__PROVIDED DATA__.
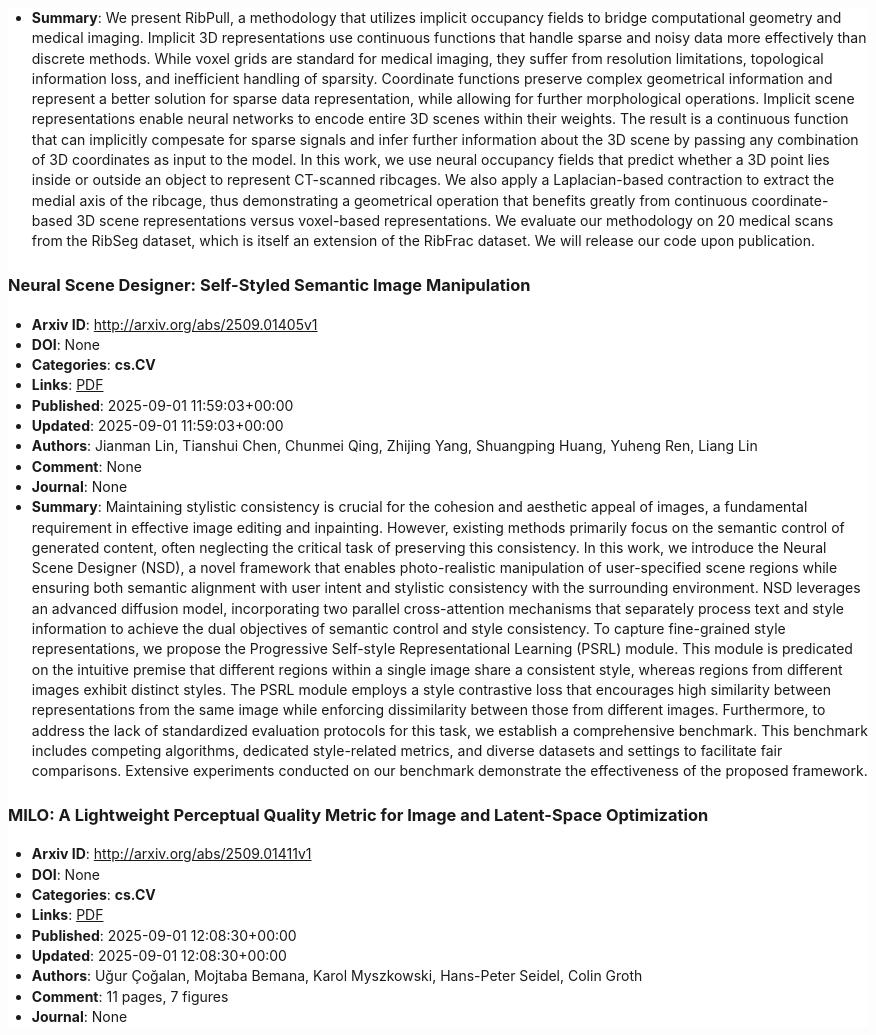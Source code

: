 - **Summary**: We present RibPull, a methodology that utilizes implicit occupancy fields to bridge computational geometry and medical imaging. Implicit 3D representations use continuous functions that handle sparse and noisy data more effectively than discrete methods. While voxel grids are standard for medical imaging, they suffer from resolution limitations, topological information loss, and inefficient handling of sparsity. Coordinate functions preserve complex geometrical information and represent a better solution for sparse data representation, while allowing for further morphological operations. Implicit scene representations enable neural networks to encode entire 3D scenes within their weights. The result is a continuous function that can implicitly compesate for sparse signals and infer further information about the 3D scene by passing any combination of 3D coordinates as input to the model. In this work, we use neural occupancy fields that predict whether a 3D point lies inside or outside an object to represent CT-scanned ribcages. We also apply a Laplacian-based contraction to extract the medial axis of the ribcage, thus demonstrating a geometrical operation that benefits greatly from continuous coordinate-based 3D scene representations versus voxel-based representations. We evaluate our methodology on 20 medical scans from the RibSeg dataset, which is itself an extension of the RibFrac dataset. We will release our code upon publication.



### Neural Scene Designer: Self-Styled Semantic Image Manipulation
- **Arxiv ID**: http://arxiv.org/abs/2509.01405v1
- **DOI**: None
- **Categories**: **cs.CV**
- **Links**: [PDF](http://arxiv.org/pdf/2509.01405v1)
- **Published**: 2025-09-01 11:59:03+00:00
- **Updated**: 2025-09-01 11:59:03+00:00
- **Authors**: Jianman Lin, Tianshui Chen, Chunmei Qing, Zhijing Yang, Shuangping Huang, Yuheng Ren, Liang Lin
- **Comment**: None
- **Journal**: None
- **Summary**: Maintaining stylistic consistency is crucial for the cohesion and aesthetic appeal of images, a fundamental requirement in effective image editing and inpainting. However, existing methods primarily focus on the semantic control of generated content, often neglecting the critical task of preserving this consistency. In this work, we introduce the Neural Scene Designer (NSD), a novel framework that enables photo-realistic manipulation of user-specified scene regions while ensuring both semantic alignment with user intent and stylistic consistency with the surrounding environment. NSD leverages an advanced diffusion model, incorporating two parallel cross-attention mechanisms that separately process text and style information to achieve the dual objectives of semantic control and style consistency. To capture fine-grained style representations, we propose the Progressive Self-style Representational Learning (PSRL) module. This module is predicated on the intuitive premise that different regions within a single image share a consistent style, whereas regions from different images exhibit distinct styles. The PSRL module employs a style contrastive loss that encourages high similarity between representations from the same image while enforcing dissimilarity between those from different images. Furthermore, to address the lack of standardized evaluation protocols for this task, we establish a comprehensive benchmark. This benchmark includes competing algorithms, dedicated style-related metrics, and diverse datasets and settings to facilitate fair comparisons. Extensive experiments conducted on our benchmark demonstrate the effectiveness of the proposed framework.



### MILO: A Lightweight Perceptual Quality Metric for Image and Latent-Space Optimization
- **Arxiv ID**: http://arxiv.org/abs/2509.01411v1
- **DOI**: None
- **Categories**: **cs.CV**
- **Links**: [PDF](http://arxiv.org/pdf/2509.01411v1)
- **Published**: 2025-09-01 12:08:30+00:00
- **Updated**: 2025-09-01 12:08:30+00:00
- **Authors**: Uğur Çoğalan, Mojtaba Bemana, Karol Myszkowski, Hans-Peter Seidel, Colin Groth
- **Comment**: 11 pages, 7 figures
- **Journal**: None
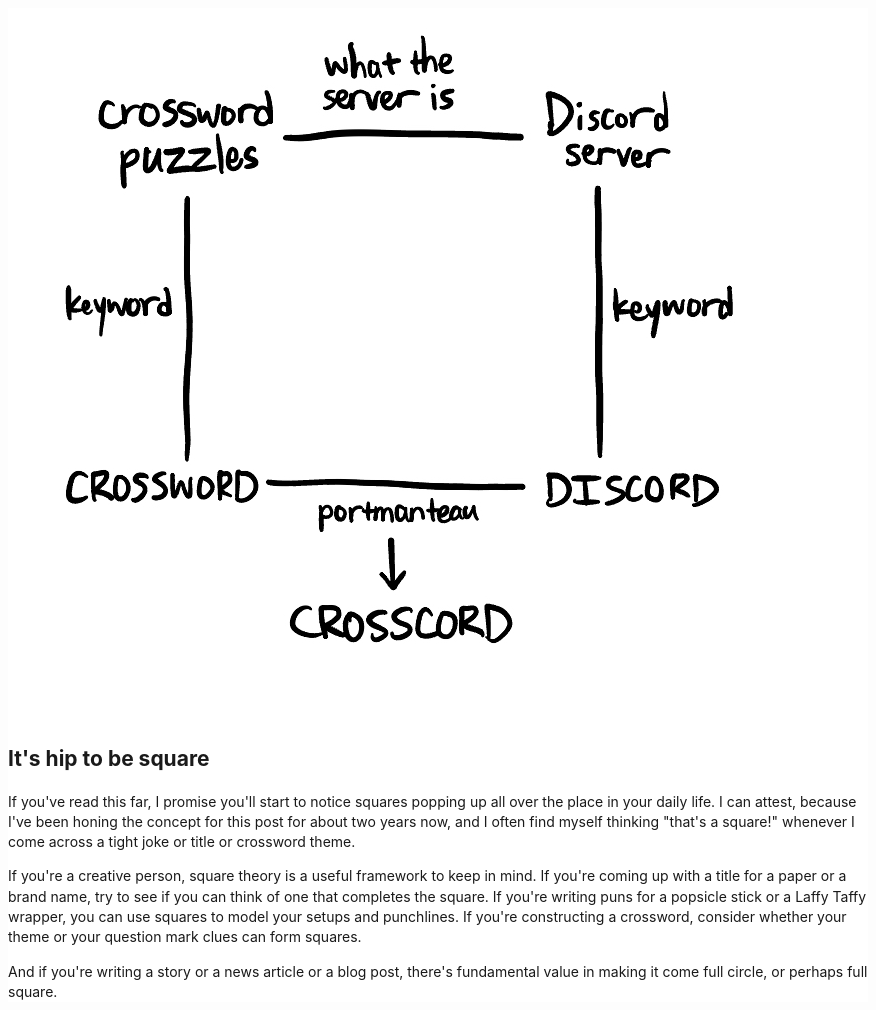 ![Square showing what the server is, a Discord server for crossword puzzles, connected by keywords to CROSSWORD / DISCORD which are portmanteaued into the server's name, CROSSCORD](/assets/images/square-crosscord.png)

## It's hip to be square

If you've read this far, I promise you'll start to notice squares popping up all over the place in your daily life. I can attest, because I've been honing the concept for this post for about two years now, and I often find myself thinking "that's a square!" whenever I come across a tight joke or title or crossword theme.

If you're a creative person, square theory is a useful framework to keep in mind. If you're coming up with a title for a paper or a brand name, try to see if you can think of one that completes the square. If you're writing puns for a popsicle stick or a Laffy Taffy wrapper, you can use squares to model your setups and punchlines. If you're constructing a crossword, consider whether your theme or your question mark clues can form squares.

And if you're writing a story or a news article or a blog post, there's fundamental value in making it come full circle, or perhaps full square.

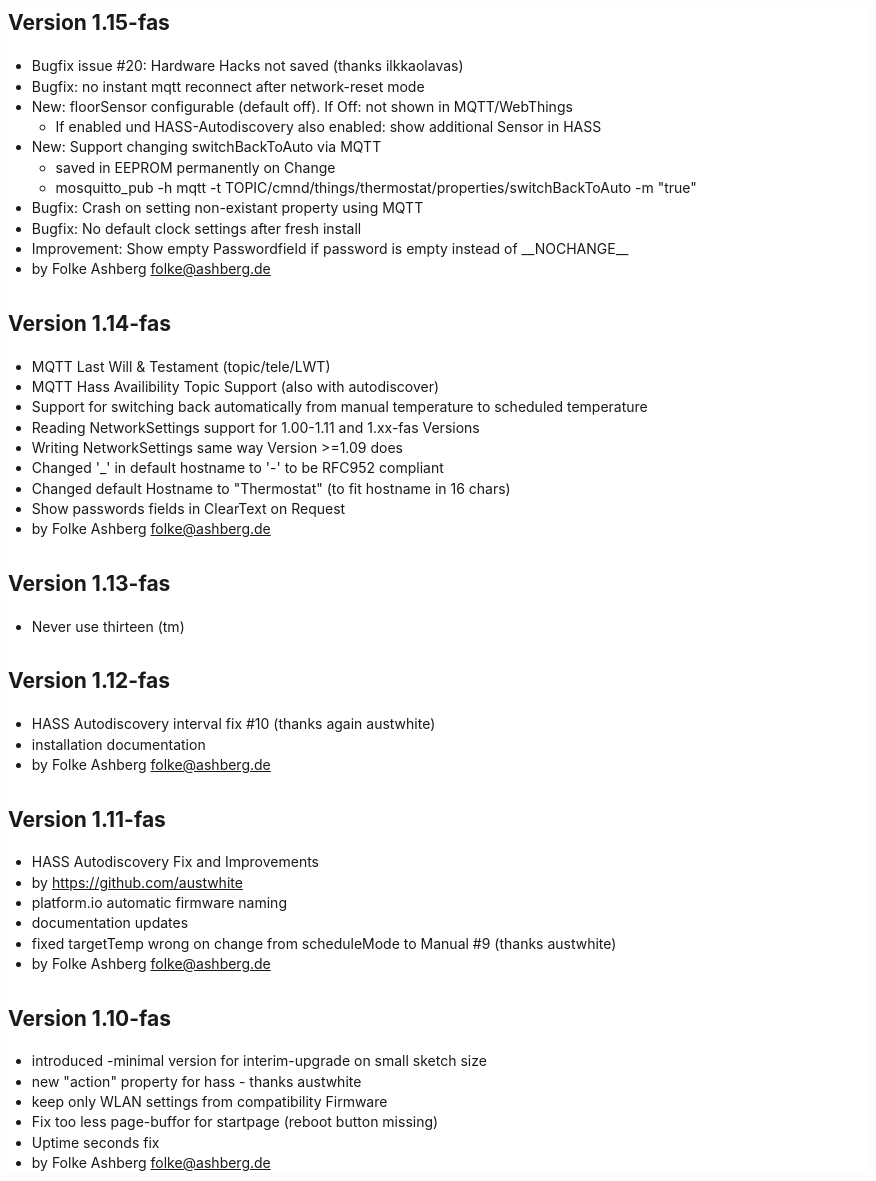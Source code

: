 ## Version 1.15-fas

* Bugfix issue #20: Hardware Hacks not saved (thanks ilkkaolavas)
* Bugfix: no instant mqtt reconnect after network-reset mode
* New: floorSensor configurable (default off). If Off: not shown in MQTT/WebThings
  * If enabled und HASS-Autodiscovery also enabled: show additional Sensor in HASS
* New: Support changing switchBackToAuto via MQTT
  * saved in EEPROM permanently on Change
  * mosquitto_pub -h mqtt -t TOPIC/cmnd/things/thermostat/properties/switchBackToAuto  -m "true"
* Bugfix: Crash on setting non-existant property using MQTT
* Bugfix: No default clock settings after fresh install
* Improvement: Show empty Passwordfield if password is empty instead of \_\_NOCHANGE__
* by Folke Ashberg <folke@ashberg.de>

## Version 1.14-fas

* MQTT Last Will & Testament (topic/tele/LWT)
* MQTT Hass Availibility Topic Support (also with autodiscover)
* Support for switching back automatically from manual temperature to scheduled temperature
* Reading NetworkSettings support for 1.00-1.11 and 1.xx-fas Versions
* Writing NetworkSettings same way Version >=1.09 does
* Changed '_' in default hostname to '-' to be RFC952 compliant
* Changed default Hostname to "Thermostat" (to fit hostname in 16 chars)
* Show passwords fields in ClearText on Request
* by Folke Ashberg <folke@ashberg.de>

## Version 1.13-fas

* Never use thirteen (tm)

## Version 1.12-fas

* HASS Autodiscovery interval fix #10 (thanks again austwhite)
* installation documentation
* by Folke Ashberg <folke@ashberg.de>

## Version 1.11-fas

* HASS Autodiscovery Fix and Improvements
* by <https://github.com/austwhite>
* platform.io automatic firmware naming
* documentation updates
* fixed targetTemp wrong on change from scheduleMode to Manual #9 (thanks austwhite)
* by Folke Ashberg <folke@ashberg.de>

## Version 1.10-fas

* introduced -minimal version for interim-upgrade on small sketch size
* new "action" property for hass - thanks austwhite
* keep only WLAN settings from compatibility Firmware
* Fix too less page-buffor for startpage (reboot button missing)
* Uptime seconds fix
* by Folke Ashberg <folke@ashberg.de>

__TASK DIRECTIONS__.
Transcribe, exactly and without additions, the lines of the records above, beginning with the line that contains "property using MQTT" and ending with the line that contains "Will & Testament (topic/tele/LWT)", both included.

__WRITTEN SOLUTION__.
* Bugfix: Crash on setting non-existant property using MQTT
* Bugfix: No default clock settings after fresh install
* Improvement: Show empty Passwordfield if password is empty instead of \_\_NOCHANGE__
* by Folke Ashberg <folke@ashberg.de>

## Version 1.14-fas

* MQTT Last Will & Testament (topic/tele/LWT)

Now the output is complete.